━━━ DATASET EXTRACT

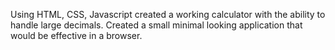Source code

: Using HTML, CSS, Javascript created a working calculator with the ability to handle large decimals.
Created a small minimal looking application that would be effective in a browser.
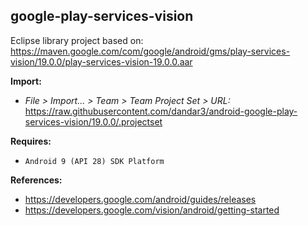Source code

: ## google-play-services-vision

Eclipse library project based on:<br/>
https://maven.google.com/com/google/android/gms/play-services-vision/19.0.0/play-services-vision-19.0.0.aar

**Import:**
- _File > Import... > Team > Team Project Set > URL:_<br/>
  https://raw.githubusercontent.com/dandar3/android-google-play-services-vision/19.0.0/.projectset

**Requires:**
- `Android 9 (API 28) SDK Platform`

**References:**
- https://developers.google.com/android/guides/releases
- https://developers.google.com/vision/android/getting-started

━━━━━━

EXERCISE
The records must come back exactly, with their pictures removed.

TASK SOLUTION
Source code

: Using HTML, CSS, Javascript created a working calculator with the ability to handle large decimals.
Created a small minimal looking application that would be effective in a browser.
Source code

: ## google-play-services-vision

Eclipse library project based on:<br/>
https://maven.google.com/com/google/android/gms/play-services-vision/19.0.0/play-services-vision-19.0.0.aar

**Import:**
- _File > Import... > Team > Team Project Set > URL:_<br/>
  https://raw.githubusercontent.com/dandar3/android-google-play-services-vision/19.0.0/.projectset

**Requires:**
- `Android 9 (API 28) SDK Platform`

**References:**
- https://developers.google.com/android/guides/releases
- https://developers.google.com/vision/android/getting-started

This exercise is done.